The patient was treated with cyclophosphamide + cisplatin + etoposide regimen. The patient was later treated with bi-weekly bevacizumab. There is no standard chemotherapy protocol for patients presenting with astroblastoma.

Follow-up MRI post-chemotherapy

A follow-up MRI was performed to evaluate disease progression post-chemotherapy. The radiological findings were as follows: a large well-defined irregular shaped altered signal intensity lesion is noted in the left frontoparietal and left capsule-ganglionic region showed a mild increase in bulk as compared with the previous scan. The lesion was 7.5 cm × 5.5 cm × 5.19 cm in size (Figure 2A). Small mass lesion in the right centrum semiovale was observed as in the previous scan (Figure 2B & C). A marked perilesional white matter edema in the left frontal region and the left frontotemporal region was observed. The moderate mass effect was observed over the left lateral ventricle and a midline shift of 21 mm was noted. There was a marked increase in the Cho/Cr and Cho/NAA ratios.

Figure 2. . Radiological findings.

Figure 2. 

(A)A large well-defined irregularly shaped altered signal intensity lesion is noted in the left frontoparietal and left capsule-ganglionic region showed a mild increase in bulk as compared with the previous scan. The lesion was 7.5 cm × 5.5 cm × 5.19 cm in size. (B; C)Small mass lesion in the right centrum semiovale was observed as in the previous scan.

The patient had improved symptomatically post-chemotherapy. However, there was no significant difference in the lesion size. The patient died after 2 weeks.

Discussion

Astroblastoma is an extremely uncommon glial tumor that is predominantly observed in the cerebral hemispheres of young adults. The histogenesis of astroblastoma to date remains to be debated. It is difficult to determine the number of astroblastoma cases reported in the literature. However, it is estimated that astroblastoma accounts for approximately 0.45–2.8% of all neurological tumors [5]. Astroblastoma remains an uncommon clinical entity with an unknown cellular origin. Variable clinical outcomes in patients with astroblastoma make it a highly debatable concept. The term ‘astroblastoma’ was used by Bailey and Cushing as a different type of glioma in 1924. They categorized the entity as an exclusive form of astrocytic glioma [6].

The term ‘astroblastoma’ is confusing since the tumor is neither astrocytic nor is it ‘blastic’. The tumor cells of astroblastoma were found to be an intermediate between astrocytes and ependymal cells as per an electron microscopy.
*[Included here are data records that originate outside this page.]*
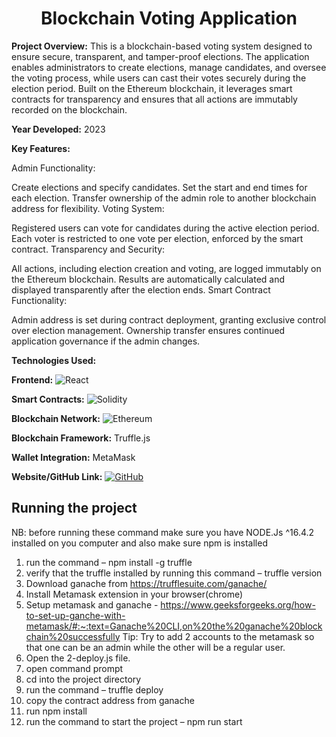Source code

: <div align="center">
<h1>Blockchain Voting Application</h1>
</div>

**Project Overview:**
This is a blockchain-based voting system designed to ensure secure, transparent, and tamper-proof elections. The application enables administrators to create elections, manage candidates, and oversee the voting process, while users can cast their votes securely during the election period. Built on the Ethereum blockchain, it leverages smart contracts for transparency and ensures that all actions are immutably recorded on the blockchain.

**Year Developed:** 2023

**Key Features:**

Admin Functionality:

Create elections and specify candidates.
Set the start and end times for each election.
Transfer ownership of the admin role to another blockchain address for flexibility.
Voting System:

Registered users can vote for candidates during the active election period.
Each voter is restricted to one vote per election, enforced by the smart contract.
Transparency and Security:

All actions, including election creation and voting, are logged immutably on the Ethereum blockchain.
Results are automatically calculated and displayed transparently after the election ends.
Smart Contract Functionality:

Admin address is set during contract deployment, granting exclusive control over election management.
Ownership transfer ensures continued application governance if the admin changes.

**Technologies Used:**

**Frontend:** ![React](https://img.shields.io/badge/react-%2320232a.svg?style=for-the-badge&logo=react&logoColor=%2361DAFB)

**Smart Contracts:** ![Solidity](https://img.shields.io/badge/Solidity-%23363636.svg?style=for-the-badge&logo=solidity&logoColor=white)

**Blockchain Network:** ![Ethereum](https://img.shields.io/badge/Ethereum-3C3C3D?style=for-the-badge&logo=Ethereum&logoColor=white)

**Blockchain Framework:** Truffle.js

**Wallet Integration:** MetaMask

**Website/GitHub Link:** [![GitHub](https://img.shields.io/badge/github-%23121011.svg?style=for-the-badge&logo=github&logoColor=white)](https://github.com/Sally-Builds/secure_voting)

## Running the project

NB: before running these command make sure you have NODE.Js ^16.4.2 installed on you computer and also make sure npm is installed

1)	run the command – npm install -g truffle
2)	verify that the truffle installed by running this command – truffle version
3)	Download ganache from https://trufflesuite.com/ganache/
4)	Install Metamask extension in your browser(chrome)
5)	Setup metamask and ganache - https://www.geeksforgeeks.org/how-to-set-up-ganche-with-metamask/#:~:text=Ganache%20CLI,on%20the%20ganache%20blockchain%20successfully
	Tip: Try to add 2 accounts to the metamask so that one can be an admin while the other will be a regular user.
6)	Open the 2-deploy.js file.
7)	open command prompt
8)	cd into the project directory
9) 	run the command – truffle deploy
10) copy the contract address from ganache
12)	run npm install
13)	run the command to start the project – npm run start
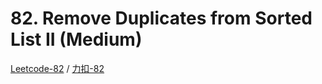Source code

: # 82. Remove Duplicates from Sorted List II (Medium)

[Leetcode-82](https://leetcode.com/problems/remove-duplicates-from-sorted-list-ii/) / [力扣-82](https://leetcode-cn.com/problems/remove-duplicates-from-sorted-list-ii/)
Astroblastoma is believed to have originated from the astroblast which is an intermediate between glioblasts and astrocytes [7].

Astroblastomas can occur at any age. However, based on bimodal age distribution, astroblastomas are common or at peak during infancy (5–10 years) and in young adults (21 and 30 years). Females are commonly diagnosed with astroblastoma with the male-to-female ratio reported at 1:11 [8].
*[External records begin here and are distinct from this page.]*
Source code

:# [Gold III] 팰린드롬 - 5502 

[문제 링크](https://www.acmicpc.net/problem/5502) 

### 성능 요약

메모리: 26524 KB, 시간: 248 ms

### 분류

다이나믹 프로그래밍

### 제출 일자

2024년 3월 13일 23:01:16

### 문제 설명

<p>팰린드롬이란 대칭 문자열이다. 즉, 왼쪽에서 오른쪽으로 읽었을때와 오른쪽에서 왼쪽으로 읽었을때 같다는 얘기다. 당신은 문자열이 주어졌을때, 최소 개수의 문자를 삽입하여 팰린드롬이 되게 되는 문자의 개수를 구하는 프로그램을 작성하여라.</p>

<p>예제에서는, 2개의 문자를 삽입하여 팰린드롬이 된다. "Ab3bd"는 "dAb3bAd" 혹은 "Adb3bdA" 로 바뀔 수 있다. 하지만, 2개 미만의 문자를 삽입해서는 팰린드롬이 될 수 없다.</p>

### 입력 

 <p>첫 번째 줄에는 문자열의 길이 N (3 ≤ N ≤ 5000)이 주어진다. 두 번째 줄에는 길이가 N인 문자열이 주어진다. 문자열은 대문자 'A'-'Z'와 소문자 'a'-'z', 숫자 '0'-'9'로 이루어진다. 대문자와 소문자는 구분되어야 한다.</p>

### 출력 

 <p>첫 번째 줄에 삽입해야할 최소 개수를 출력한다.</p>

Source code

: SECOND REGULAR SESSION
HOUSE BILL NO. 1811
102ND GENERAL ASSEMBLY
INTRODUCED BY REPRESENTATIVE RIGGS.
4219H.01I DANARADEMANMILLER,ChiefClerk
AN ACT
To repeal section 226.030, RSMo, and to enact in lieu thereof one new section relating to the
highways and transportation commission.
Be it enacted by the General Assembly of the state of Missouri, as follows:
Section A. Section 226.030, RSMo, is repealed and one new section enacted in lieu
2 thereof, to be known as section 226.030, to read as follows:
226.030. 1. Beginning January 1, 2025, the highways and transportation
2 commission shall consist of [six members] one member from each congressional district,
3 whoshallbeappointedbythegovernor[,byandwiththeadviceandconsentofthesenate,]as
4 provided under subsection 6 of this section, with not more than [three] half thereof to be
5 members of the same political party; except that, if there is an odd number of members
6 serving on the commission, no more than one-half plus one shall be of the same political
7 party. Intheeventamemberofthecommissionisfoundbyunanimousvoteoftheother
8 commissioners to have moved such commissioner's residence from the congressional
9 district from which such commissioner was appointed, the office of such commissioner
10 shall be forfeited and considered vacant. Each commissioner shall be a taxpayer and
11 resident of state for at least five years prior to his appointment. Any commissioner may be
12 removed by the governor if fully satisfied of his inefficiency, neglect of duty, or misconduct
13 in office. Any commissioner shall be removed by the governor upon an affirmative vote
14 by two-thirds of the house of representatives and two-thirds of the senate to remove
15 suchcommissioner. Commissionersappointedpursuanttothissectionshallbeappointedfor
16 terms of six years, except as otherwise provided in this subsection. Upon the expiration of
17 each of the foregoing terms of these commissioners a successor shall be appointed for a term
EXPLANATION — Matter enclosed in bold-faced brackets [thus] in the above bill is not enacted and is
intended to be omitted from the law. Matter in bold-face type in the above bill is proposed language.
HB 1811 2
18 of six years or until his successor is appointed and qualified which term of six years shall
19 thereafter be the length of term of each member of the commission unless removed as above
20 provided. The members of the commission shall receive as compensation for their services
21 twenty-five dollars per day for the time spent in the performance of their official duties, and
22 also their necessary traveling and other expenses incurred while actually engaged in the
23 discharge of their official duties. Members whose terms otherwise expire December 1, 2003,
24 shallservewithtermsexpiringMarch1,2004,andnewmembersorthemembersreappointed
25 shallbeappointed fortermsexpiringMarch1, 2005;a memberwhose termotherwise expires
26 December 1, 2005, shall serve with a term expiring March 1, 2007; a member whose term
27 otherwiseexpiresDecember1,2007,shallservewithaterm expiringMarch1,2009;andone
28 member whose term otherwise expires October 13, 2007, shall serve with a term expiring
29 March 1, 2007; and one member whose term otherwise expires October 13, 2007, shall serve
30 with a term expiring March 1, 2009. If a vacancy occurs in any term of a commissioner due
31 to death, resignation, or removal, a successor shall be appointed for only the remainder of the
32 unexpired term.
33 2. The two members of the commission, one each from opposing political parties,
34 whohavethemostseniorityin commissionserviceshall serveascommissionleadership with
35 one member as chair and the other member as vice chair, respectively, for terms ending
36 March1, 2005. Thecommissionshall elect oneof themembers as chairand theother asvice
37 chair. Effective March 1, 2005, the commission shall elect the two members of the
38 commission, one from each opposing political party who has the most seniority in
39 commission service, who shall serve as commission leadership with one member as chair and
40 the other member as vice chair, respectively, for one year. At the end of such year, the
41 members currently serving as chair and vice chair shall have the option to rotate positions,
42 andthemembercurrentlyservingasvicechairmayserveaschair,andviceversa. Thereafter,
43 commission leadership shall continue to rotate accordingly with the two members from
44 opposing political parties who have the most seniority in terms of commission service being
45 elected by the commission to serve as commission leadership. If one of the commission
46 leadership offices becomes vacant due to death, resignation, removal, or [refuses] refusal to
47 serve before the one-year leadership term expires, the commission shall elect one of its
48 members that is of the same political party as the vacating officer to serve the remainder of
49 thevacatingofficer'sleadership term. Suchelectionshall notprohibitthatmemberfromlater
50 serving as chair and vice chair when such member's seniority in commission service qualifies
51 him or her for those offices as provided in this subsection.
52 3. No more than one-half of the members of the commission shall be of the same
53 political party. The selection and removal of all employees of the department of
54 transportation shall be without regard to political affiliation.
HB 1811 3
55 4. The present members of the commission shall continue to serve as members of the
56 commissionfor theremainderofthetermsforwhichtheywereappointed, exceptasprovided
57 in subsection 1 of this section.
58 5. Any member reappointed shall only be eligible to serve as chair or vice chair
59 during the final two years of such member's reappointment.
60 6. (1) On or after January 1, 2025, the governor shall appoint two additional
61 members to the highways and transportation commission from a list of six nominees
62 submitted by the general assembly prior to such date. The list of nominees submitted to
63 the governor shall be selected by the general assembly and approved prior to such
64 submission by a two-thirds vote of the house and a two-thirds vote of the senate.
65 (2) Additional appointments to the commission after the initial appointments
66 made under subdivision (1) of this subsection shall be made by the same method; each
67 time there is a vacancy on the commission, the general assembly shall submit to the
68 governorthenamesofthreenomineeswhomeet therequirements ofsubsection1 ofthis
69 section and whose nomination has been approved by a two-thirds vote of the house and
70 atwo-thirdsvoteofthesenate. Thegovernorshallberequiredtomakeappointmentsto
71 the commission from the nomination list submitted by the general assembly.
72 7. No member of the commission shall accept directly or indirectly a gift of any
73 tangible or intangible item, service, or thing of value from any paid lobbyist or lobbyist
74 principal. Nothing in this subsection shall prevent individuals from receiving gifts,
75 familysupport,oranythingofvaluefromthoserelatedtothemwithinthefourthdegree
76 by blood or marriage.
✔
As per our knowledge and current literature, astroblastoma is predominantly observed in the cerebral hemispheres. However, other locations could include the corpus callosum, pineal gland, cerebellum and the brain stem [9]. The cardinal symptoms of astroblastoma include headache and neurological defects as observed in our case [9].

The typical radiological appearance of astroblastoma represent FLAIR images, heterogeneous hyperintense signal on T2-weighted sequences (T2WS), and hypointense to isointense on T1-weighted sequences (T1WS), as observed in our case [10]. Typical appearances also include heterogeneous enhancement on contrast-based T1WS images as seen in our case [10].
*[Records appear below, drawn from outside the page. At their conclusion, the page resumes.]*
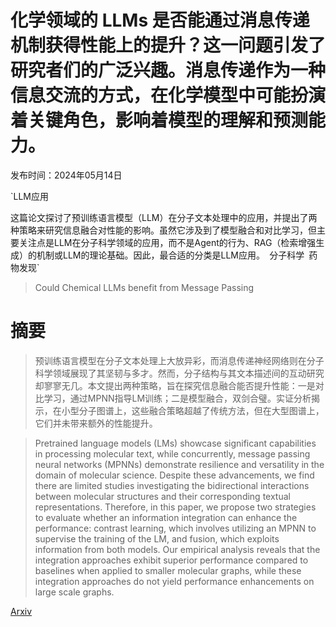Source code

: # 化学领域的 LLMs 是否能通过消息传递机制获得性能上的提升？这一问题引发了研究者们的广泛兴趣。消息传递作为一种信息交流的方式，在化学模型中可能扮演着关键角色，影响着模型的理解和预测能力。

发布时间：2024年05月14日

`LLM应用

这篇论文探讨了预训练语言模型（LLM）在分子文本处理中的应用，并提出了两种策略来研究信息融合对性能的影响。虽然它涉及到了模型融合和对比学习，但主要关注点是LLM在分子科学领域的应用，而不是Agent的行为、RAG（检索增强生成）的机制或LLM的理论基础。因此，最合适的分类是LLM应用。` `分子科学` `药物发现`

> Could Chemical LLMs benefit from Message Passing

# 摘要

> 预训练语言模型在分子文本处理上大放异彩，而消息传递神经网络则在分子科学领域展现了其坚韧与多才。然而，分子结构与其文本描述间的互动研究却寥寥无几。本文提出两种策略，旨在探究信息融合能否提升性能：一是对比学习，通过MPNN指导LM训练；二是模型融合，双剑合璧。实证分析揭示，在小型分子图谱上，这些融合策略超越了传统方法，但在大型图谱上，它们并未带来额外的性能提升。

> Pretrained language models (LMs) showcase significant capabilities in processing molecular text, while concurrently, message passing neural networks (MPNNs) demonstrate resilience and versatility in the domain of molecular science. Despite these advancements, we find there are limited studies investigating the bidirectional interactions between molecular structures and their corresponding textual representations. Therefore, in this paper, we propose two strategies to evaluate whether an information integration can enhance the performance: contrast learning, which involves utilizing an MPNN to supervise the training of the LM, and fusion, which exploits information from both models. Our empirical analysis reveals that the integration approaches exhibit superior performance compared to baselines when applied to smaller molecular graphs, while these integration approaches do not yield performance enhancements on large scale graphs.

[Arxiv](https://arxiv.org/abs/2405.08334)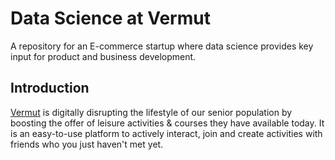 # Data Science at Vermut
A repository for an E-commerce startup where data science provides key input for product and business development.

## Introduction
[Vermut](https://www.linkedin.com/company/vermut/) is digitally disrupting the lifestyle of our senior population by boosting the offer of leisure activities & courses they have available today. It is an easy-to-use platform to actively interact, join and create activities with friends who you just haven't met yet.

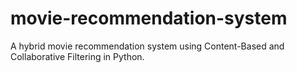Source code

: # movie-recommendation-system
A hybrid movie recommendation system using Content-Based and Collaborative Filtering in Python.

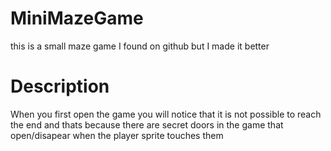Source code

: # MiniMazeGame
this is a small maze game I found on github but I made it better
# Description
When you first open the game you will notice that it is not possible to reach the end and thats because there are secret doors in the game that open/disapear when the player sprite touches them
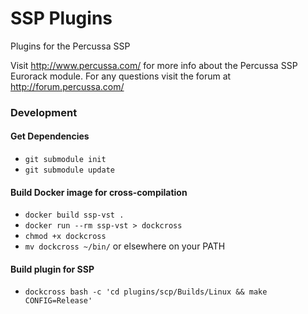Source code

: # SSP Plugins
Plugins for the Percussa SSP

Visit http://www.percussa.com/ for more info about the Percussa SSP Eurorack module. For any questions visit the forum at http://forum.percussa.com/ 

### Development

#### Get Dependencies
- `git submodule init`
- `git submodule update`

#### Build Docker image for cross-compilation
- `docker build ssp-vst .`
- `docker run --rm ssp-vst > dockcross`
- `chmod +x dockcross`
- `mv dockcross ~/bin/` or elsewhere on your PATH

#### Build plugin for SSP
- `dockcross bash -c 'cd plugins/scp/Builds/Linux && make CONFIG=Release'`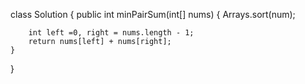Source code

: class Solution {
    public int minPairSum(int[] nums) {
        Arrays.sort(num);

        int left =0, right = nums.length - 1;
        return nums[left] + nums[right];
    }
}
There is no standard treatment for astroblastoma due to its rarity and difficulty in early-stage clinical diagnosis. However, surgery continues to remain the primary management approach for this condition. In the case of low-grade lesions, complete resection may be curative. In the case of high-grade astroblastomas, patients have a poor prognosis due to the invasion of local brain regions, high recurrence rates and rapid progression. In such cases, aggressive treatment and continuous follow-up are mandated. In our case, a high-grade astroblastoma was confirmed on histopathology, while surgical resection was avoided as per the neurosurgeon's recommendations. The presence and extent of peritumoral T2 hyperintensity or peritumoral edema on MRI can be considered as a feature for predictive recurrence of the tumor [11].

Radiation therapy (RT) has evolved as a mainstay treatment for low-grade tumors. In a recent study, patients who did not receive RT had a poor survival compared with those who received RT. Although the results of the study were not statistically significant, RT was found to be clinically beneficial for patients with high-grade astroblastoma. Recurrence in astroblastoma is mainly local; however, distant CNS metastasis has also been observed. Appropriate radiation field for astroblastoma remains unclear and needs further investigation [12].

As per the NCCN Clinical Practice Guidelines in Oncology for central nervous system cancers, cisplatin + etoposide + cyclophosphamide can be used as an effective systemic treatment approach for patients with brain tumors [13]. As per a recent meta-analysis, the combination of chemotherapy along with bevacizumab was attributed with progression-free survival and object response rate. However, there was no significant impact or prolongation in overall survival [14]. Thus, in our case the patient was treated with bi-weekly bevacizumab.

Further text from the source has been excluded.